訂正。いつの時代も、純粋な子どもはいる。
二人連れの男たちの後を少年が歩いていた。少年は聞いた。確かに悲鳴を。少年は駈けだした。声のした方へ。
――君たちには、それがどう見える? それをどう呼ぶ? あるいは愚かさと、君は言うだろうか?
こんなニュースを聞いたことはないだろうか。子ども、孫、友人、兄弟、姉妹、生徒が海、川、池で溺れて、助けようとした父、母、おじいちゃん、おばあちゃん、友達、兄、姉、先生が死にました。二人とも死にました。
1+1=2。
溺れた人間を素人が助けるのは難しい。もし見捨てたら?
1+0=1。
それが正しいのか? 選べ、計算式通りの人生を生きるか、それともくだらない算数の問題を破り捨てるかを!
少年は選んだ。悲鳴の聞えた方向を。
そして少年は出会った。さっきまで命が灯っていたものの沈黙と、咆哮に。
この街の、もうひとつの違い。閉ざされた街に侵入したなにものかが、夜の闇に潜んでいること。その存在は、秘匿されている。
闇に覆われ、よく見えない。それは人のようであり、獣のようであった。その眼は赤く、その体は黒かった。まるで、闇より出でて、闇より深く――。
少年は助からないと思った。明日の学校、友達、先生、父さんと母さん。お母さんは、僕が死んだら泣くだろうか。
闇の獣がこちらに近づいた。少年は目を閉じた。と、そのとき――
ギャッ!
短い獣の鳴き声と、火薬の匂い。
「立てるか、少年?」
眼を開けると、そこには黒い亡霊が立っていた。真っ黒い衣装に、つば広の帽子。顔も上半分は黒いマスクに覆われている。それは、闇から生れた、もうひとつの魔人に見えた。

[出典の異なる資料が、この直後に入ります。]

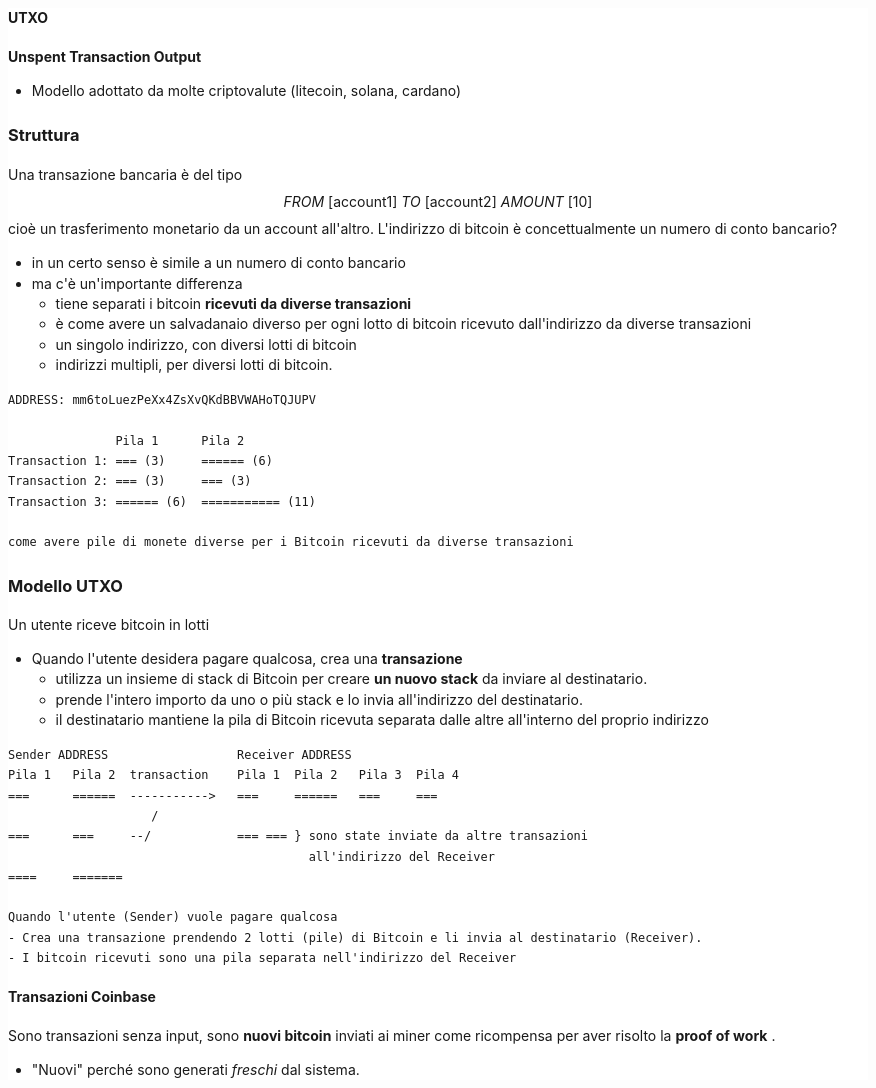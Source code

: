 #### UTXO
**Unspent Transaction Output**
- Modello adottato da molte criptovalute (litecoin, solana, cardano)

### Struttura
Una transazione bancaria è del tipo $$FROM\text{ [account1] }TO\text{ [account2] }AMOUNT\text{ [10]}$$
cioè un trasferimento monetario da un account all'altro. L'indirizzo di bitcoin è concettualmente un numero di conto bancario?
- in un certo senso è simile a un numero di conto bancario
- ma c'è un'importante differenza
	- tiene separati i bitcoin **ricevuti da diverse transazioni**
	- è come avere un salvadanaio diverso per ogni lotto di bitcoin ricevuto dall'indirizzo da diverse transazioni
	- un singolo indirizzo, con diversi lotti di bitcoin
	- indirizzi multipli, per diversi lotti di bitcoin.

```
ADDRESS: mm6toLuezPeXx4ZsXvQKdBBVWAHoTQJUPV

			   Pila 1      Pila 2
Transaction 1: === (3)     ====== (6)
Transaction 2: === (3)     === (3)
Transaction 3: ====== (6)  =========== (11)

come avere pile di monete diverse per i Bitcoin ricevuti da diverse transazioni
```

### Modello UTXO
Un utente riceve bitcoin in lotti
- Quando l'utente desidera pagare qualcosa, crea una **transazione**
	- utilizza un insieme di stack di Bitcoin per creare **un nuovo stack** da inviare al destinatario.
	- prende l'intero importo da uno o più stack e lo invia all'indirizzo del destinatario.
	- il destinatario mantiene la pila di Bitcoin ricevuta separata dalle altre all'interno del proprio indirizzo 

```
Sender ADDRESS                  Receiver ADDRESS
Pila 1   Pila 2  transaction    Pila 1  Pila 2   Pila 3  Pila 4
===      ======  ----------->   ===     ======   ===     ===
					/
===      ===     --/            === === } sono state inviate da altre transazioni   
                                          all'indirizzo del Receiver
====     =======

Quando l'utente (Sender) vuole pagare qualcosa
- Crea una transazione prendendo 2 lotti (pile) di Bitcoin e li invia al destinatario (Receiver).
- I bitcoin ricevuti sono una pila separata nell'indirizzo del Receiver
```

#### Transazioni Coinbase
Sono transazioni senza input, sono **nuovi bitcoin** inviati ai miner come ricompensa per aver risolto la **proof of work** .
- "Nuovi" perché sono generati *freschi* dal sistema.
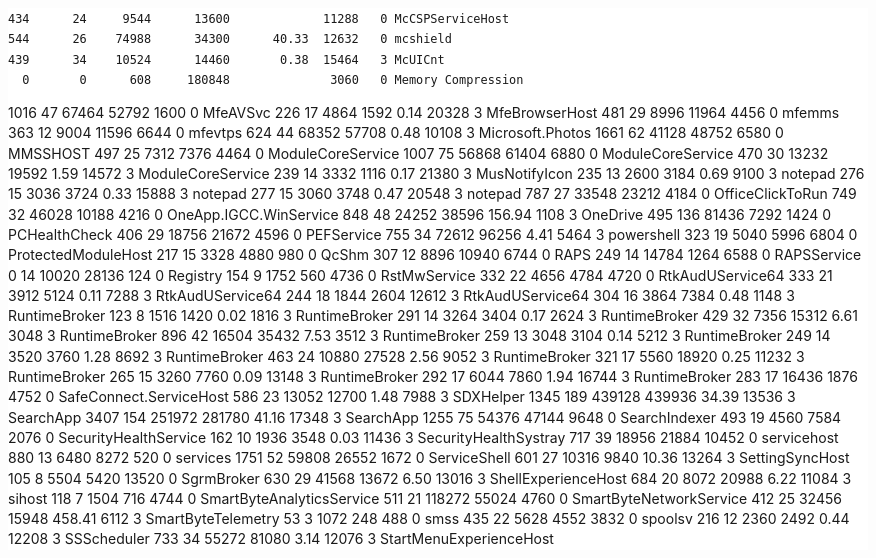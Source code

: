     434      24     9544      13600             11288   0 McCSPServiceHost
    544      26    74988      34300      40.33  12632   0 mcshield
    439      34    10524      14460       0.38  15464   3 McUICnt
      0       0      608     180848              3060   0 Memory Compression
   1016      47    67464      52792              1600   0 MfeAVSvc
    226      17     4864       1592       0.14  20328   3 MfeBrowserHost
    481      29     8996      11964              4456   0 mfemms
    363      12     9004      11596              6644   0 mfevtps
    624      44    68352      57708       0.48  10108   3 Microsoft.Photos
   1661      62    41128      48752              6580   0 MMSSHOST
    497      25     7312       7376              4464   0 ModuleCoreService
   1007      75    56868      61404              6880   0 ModuleCoreService
    470      30    13232      19592       1.59  14572   3 ModuleCoreService
    239      14     3332       1116       0.17  21380   3 MusNotifyIcon
    235      13     2600       3184       0.69   9100   3 notepad
    276      15     3036       3724       0.33  15888   3 notepad
    277      15     3060       3748       0.47  20548   3 notepad
    787      27    33548      23212              4184   0 OfficeClickToRun
    749      32    46028      10188              4216   0 OneApp.IGCC.WinService
    848      48    24252      38596     156.94   1108   3 OneDrive
    495     136    81436       7292              1424   0 PCHealthCheck
    406      29    18756      21672              4596   0 PEFService
    755      34    72612      96256       4.41   5464   3 powershell
    323      19     5040       5996              6804   0 ProtectedModuleHost
    217      15     3328       4880               980   0 QcShm
    307      12     8896      10940              6744   0 RAPS
    249      14    14784       1264              6588   0 RAPSService
      0      14    10020      28136               124   0 Registry
    154       9     1752        560              4736   0 RstMwService
    332      22     4656       4784              4720   0 RtkAudUService64
    333      21     3912       5124       0.11   7288   3 RtkAudUService64
    244      18     1844       2604             12612   3 RtkAudUService64
    304      16     3864       7384       0.48   1148   3 RuntimeBroker
    123       8     1516       1420       0.02   1816   3 RuntimeBroker
    291      14     3264       3404       0.17   2624   3 RuntimeBroker
    429      32     7356      15312       6.61   3048   3 RuntimeBroker
    896      42    16504      35432       7.53   3512   3 RuntimeBroker
    259      13     3048       3104       0.14   5212   3 RuntimeBroker
    249      14     3520       3760       1.28   8692   3 RuntimeBroker
    463      24    10880      27528       2.56   9052   3 RuntimeBroker
    321      17     5560      18920       0.25  11232   3 RuntimeBroker
    265      15     3260       7760       0.09  13148   3 RuntimeBroker
    292      17     6044       7860       1.94  16744   3 RuntimeBroker
    283      17    16436       1876              4752   0 SafeConnect.ServiceHost
    586      23    13052      12700       1.48   7988   3 SDXHelper
   1345     189   439128     439936      34.39  13536   3 SearchApp
   3407     154   251972     281780      41.16  17348   3 SearchApp
   1255      75    54376      47144              9648   0 SearchIndexer
    493      19     4560       7584              2076   0 SecurityHealthService
    162      10     1936       3548       0.03  11436   3 SecurityHealthSystray
    717      39    18956      21884             10452   0 servicehost
    880      13     6480       8272               520   0 services
   1751      52    59808      26552              1672   0 ServiceShell
    601      27    10316       9840      10.36  13264   3 SettingSyncHost
    105       8     5504       5420             13520   0 SgrmBroker
    630      29    41568      13672       6.50  13016   3 ShellExperienceHost
    684      20     8072      20988       6.22  11084   3 sihost
    118       7     1504        716              4744   0 SmartByteAnalyticsService
    511      21   118272      55024              4760   0 SmartByteNetworkService
    412      25    32456      15948     458.41   6112   3 SmartByteTelemetry
     53       3     1072        248               488   0 smss
    435      22     5628       4552              3832   0 spoolsv
    216      12     2360       2492       0.44  12208   3 SSScheduler
    733      34    55272      81080       3.14  12076   3 StartMenuExperienceHost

「俺があいつを引き受ける。その間に逃げろ。お前がいては、狩りの邪魔だ」
男は片手に拳銃を持っていた。いや、銃の形はしているが、異様に大きい。
「聞こえているか?」
「は、はい!」
少年は立ち上がると、急いで表通りに向かって走り出した。一瞬、闇の獣がそちらを見た。だが、闇の魔人が立ちふさがり、その視線を切る。
「さあ、狩りを始めようか」
男は異様で巨大な銃を構える。
翌日。
少年は学校で、昨日の出来事を友達だけにはこっそりと打ち明けた。けれど誰も信じなかった。
「嘘つき!」
少年は怒った。嘘などついていない。けれど、ふと不安になった。――あれは、現実に起こった出来事なのか?
少年は、怖かったけれど、学校が終わると昼間の内に、昨日の路地裏に行ってみた。
何もなかった。
倒れていたはずの女性も、血の跡も。獣がいた痕跡も。魔人の影も。
やはりあれは夢だったのか? 少年はその場を後にした。